Still, some anxiety remained. She had something to tell Amir, and wasn't sure how he'd react.

After the meal was over, Vicky got started. "So, I've been thinking about what Tina told us. And about the other BT102s out there, in government hands. She was right: even if word gets out, and the others are found and destroyed, there's nothing stopping the government or armed forces from just making more and using them. Nothing except me, that is."

Amir gave his typical 'I-don't-know-what-to-say' look. "What.. exactly do you think you can do to stop it?"

"The only thing anyone can do to change someone's behavior these days. You give them a better option and then badger them into using it. Or in this case an easier option."

Before he could inquire again, Vicky went on. "What if I was able to design an implant that could do what the BT102 did, but didn't hurt anyone, and didn't have to be triggered remotely? In fact, it couldn't be triggered remotely at all. It would be self-contained and operate on its own, just like a pacemaker."

"Pacemakers handle an autonomic function in the body," Amir said skeptically. "If you want to design an implant that can handle a voluntary function, it would have to be able to think for itself, like some kind of artificial intelligence. We're decades away from a practical AI, maybe centuries!"

"I know," Vicky admitted. "I'm just spitballing here, but what if we don't need an AI to regulate this new implant? What if we use the brain itself as a regulation system?"

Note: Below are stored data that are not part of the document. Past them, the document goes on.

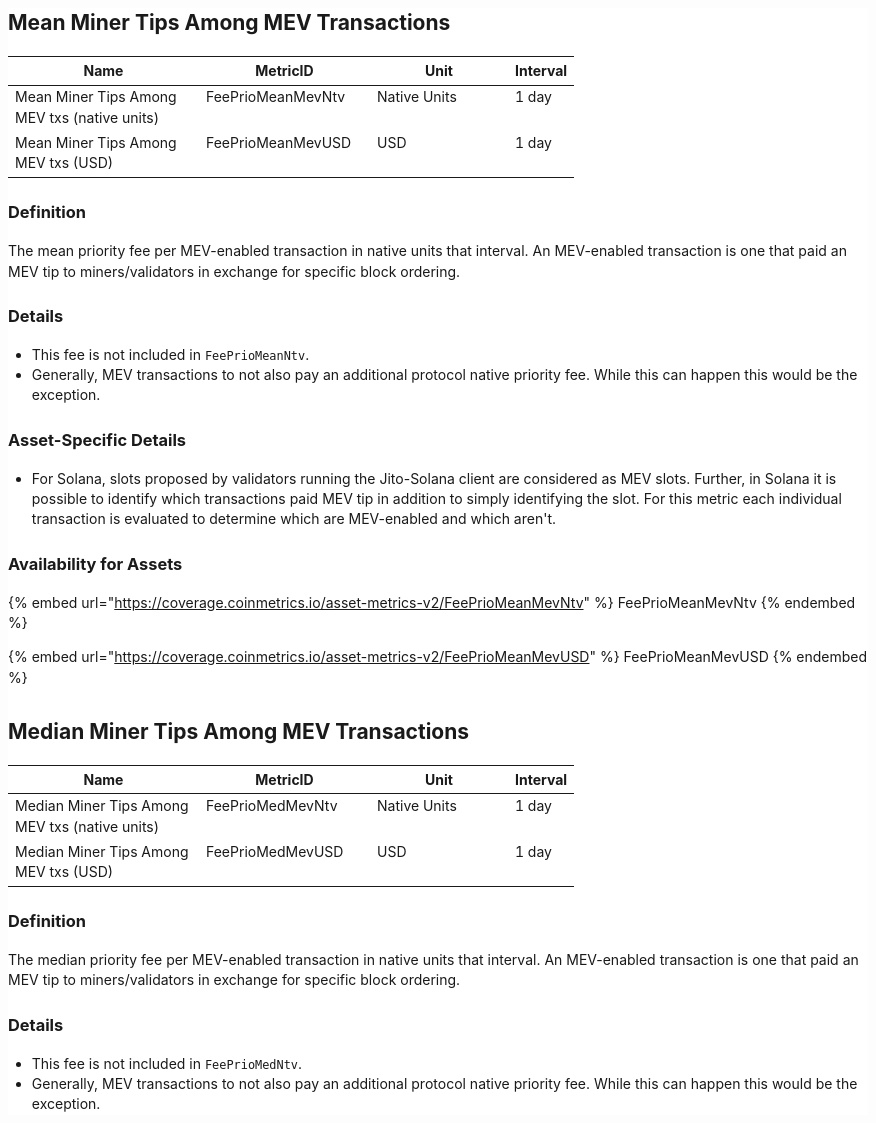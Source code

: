 ## Mean Miner Tips Among MEV Transactions

<table><thead><tr><th width="177">Name</th><th width="157">MetricID</th><th width="124">Unit</th><th>Interval</th></tr></thead><tbody><tr><td>Mean Miner Tips Among MEV txs (native units)</td><td>FeePrioMeanMevNtv</td><td>Native Units</td><td>1 day</td></tr><tr><td>Mean Miner Tips Among MEV txs (USD)</td><td>FeePrioMeanMevUSD</td><td>USD</td><td>1 day</td></tr></tbody></table>

### Definition

The mean priority fee per MEV-enabled transaction in native units that interval. An MEV-enabled transaction is one that paid an MEV tip to miners/validators in exchange for specific block ordering.

### Details

* This fee is not included in `FeePrioMeanNtv`.&#x20;
* Generally, MEV transactions to not also pay an additional protocol native priority fee. While this can happen this would be the exception.

### **Asset-Specific Details**

* For Solana, slots proposed by validators running the Jito-Solana client are considered as MEV slots. Further, in Solana it is possible to identify which transactions paid MEV tip in addition to simply identifying the slot. For this metric each individual transaction is evaluated to determine which are MEV-enabled and which aren't.

### Availability for Assets

{% embed url="https://coverage.coinmetrics.io/asset-metrics-v2/FeePrioMeanMevNtv" %}
FeePrioMeanMevNtv
{% endembed %}

{% embed url="https://coverage.coinmetrics.io/asset-metrics-v2/FeePrioMeanMevUSD" %}
FeePrioMeanMevUSD
{% endembed %}

## Median Miner Tips Among MEV Transactions

<table><thead><tr><th width="177">Name</th><th width="157">MetricID</th><th width="124">Unit</th><th>Interval</th></tr></thead><tbody><tr><td>Median Miner Tips Among MEV txs (native units)</td><td>FeePrioMedMevNtv</td><td>Native Units</td><td>1 day</td></tr><tr><td>Median Miner Tips Among MEV txs (USD)</td><td>FeePrioMedMevUSD</td><td>USD</td><td>1 day</td></tr></tbody></table>

### Definition

The median priority fee per MEV-enabled transaction in native units that interval. An MEV-enabled transaction is one that paid an MEV tip to miners/validators in exchange for specific block ordering.

### Details

* This fee is not included in `FeePrioMedNtv`.&#x20;
* Generally, MEV transactions to not also pay an additional protocol native priority fee. While this can happen this would be the exception.
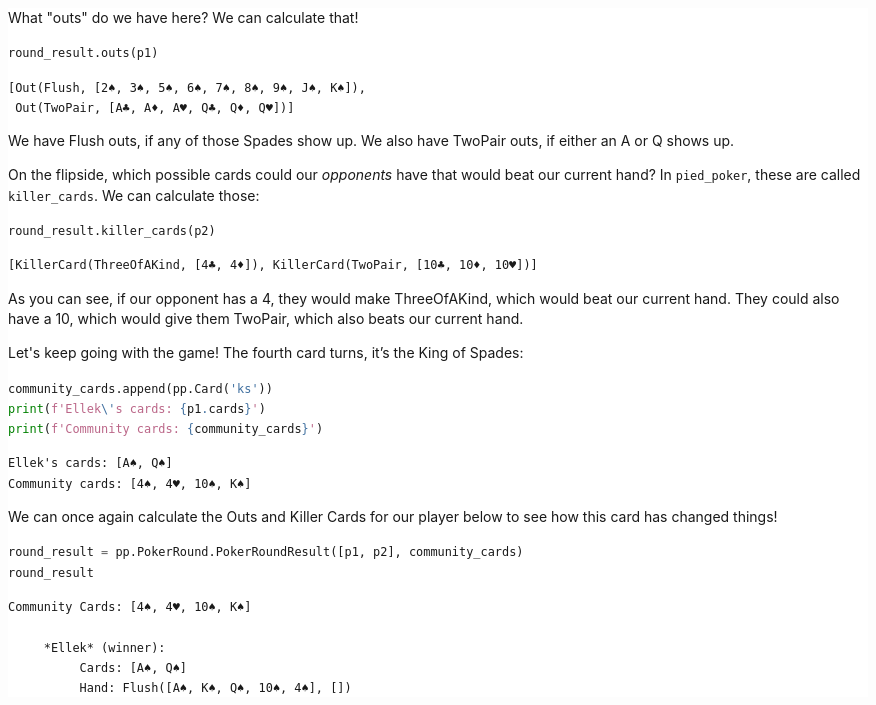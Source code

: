

What "outs" do we have here? We can calculate that!


```python
round_result.outs(p1)
```




    [Out(Flush, [2♠, 3♠, 5♠, 6♠, 7♠, 8♠, 9♠, J♠, K♠]),
     Out(TwoPair, [A♣, A♦, A♥, Q♣, Q♦, Q♥])]



We have Flush outs, if any of those Spades show up. We also have TwoPair outs, if either an A or Q shows up.

On the flipside, which possible cards could our *opponents* have that would beat our current hand? In `pied_poker`, these are called `killer_cards`. We can calculate those:


```python
round_result.killer_cards(p2)
```




    [KillerCard(ThreeOfAKind, [4♣, 4♦]), KillerCard(TwoPair, [10♣, 10♦, 10♥])]



As you can see, if our opponent has a 4, they would make ThreeOfAKind, which would beat our current hand. They could also have a 10, which would give them TwoPair, which also beats our current hand.

Let's keep going with the game! The fourth card turns, it’s the King of Spades:


```python
community_cards.append(pp.Card('ks'))
print(f'Ellek\'s cards: {p1.cards}')
print(f'Community cards: {community_cards}')
```

    Ellek's cards: [A♠, Q♠]
    Community cards: [4♠, 4♥, 10♠, K♠]


We can once again calculate the Outs and Killer Cards for our player below to see how this card has changed things!


```python
round_result = pp.PokerRound.PokerRoundResult([p1, p2], community_cards)
round_result
```




    Community Cards: [4♠, 4♥, 10♠, K♠]
    
         *Ellek* (winner):
              Cards: [A♠, Q♠]
              Hand: Flush([A♠, K♠, Q♠, 10♠, 4♠], [])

Amir was quiet for a few moments, and Vicky held her breath. The only reason she was telling him about all this was because she needed his help. His background in neuroscience would be essential if this harebrained idea of hers stood any chance.

"We still don't know nearly enough about how the brain works to make a device like this practical. We'd need to gather that data ourselves, in a controlled environment."

Vicky nodded slowly. "Which is why I'm quitting my job at Etani."

Again, Amir went quiet, but this time from shock. "Vicky, I know you feel responsible for the BT102, but it wasn't your fault. The people who perpetrated that experiment will be found out, and all the higher-ups in Etani who knew about it will be arrested. You don't need to quit just to work on this new project of yours. In fact, you'll need money for the materials. Even if you're just studying your own brain for now."

"This isn't just a side project, Amir," Vicky said gravely. "When I saw the news about the Bellstock riot, I knew it was at least partially my fault. I got into implant technology in the first place to make peoples' lives better! If I stay at Etani, or any other biotech firm, I'll have to keep working to advance their products, and their agendas. I won't risk that again."

She looked away, a bit embarrassed. "I know it probably doesn't make much sense to you, but this is something I've been thinking about ever since I first found out my work was being misused. From here on out, I have to be in control of my own efforts. If that means coming up with my own company and my own products, or even if it means working totally alone, I'll do it."

-.-

They threw around a few more ideas of what this new effort of hers would look like, as they washed up the dishes and set them away. Vicky made sure to be clear: this was something she was going to do, come hell or high water. By the time Amir's door buzzed at them, they were back in the living room.

Vicky looked over at Amir. "Did Tom tell you why he was dropping by?"

"No," Amir said, rising and heading over to the door. "He just wanted to be sure that you'd be here, and said he wanted to speak to both of us together."

Speaking of which, Vicky would be headed back home tomorrow. If she was serious about this new endeavor of hers, she'd have to find a cheaper place to live while she worked at it.

Vicky's eyes drifted over to the newspaper on the table. "Neither of our names ended up in the paper, but maybe he found out somehow. Could he be here about Bellstock?"

"I doubt it. Whatever it is, it must be important. Pennsylvania is a long drive from here." Amir pressed the buzzer.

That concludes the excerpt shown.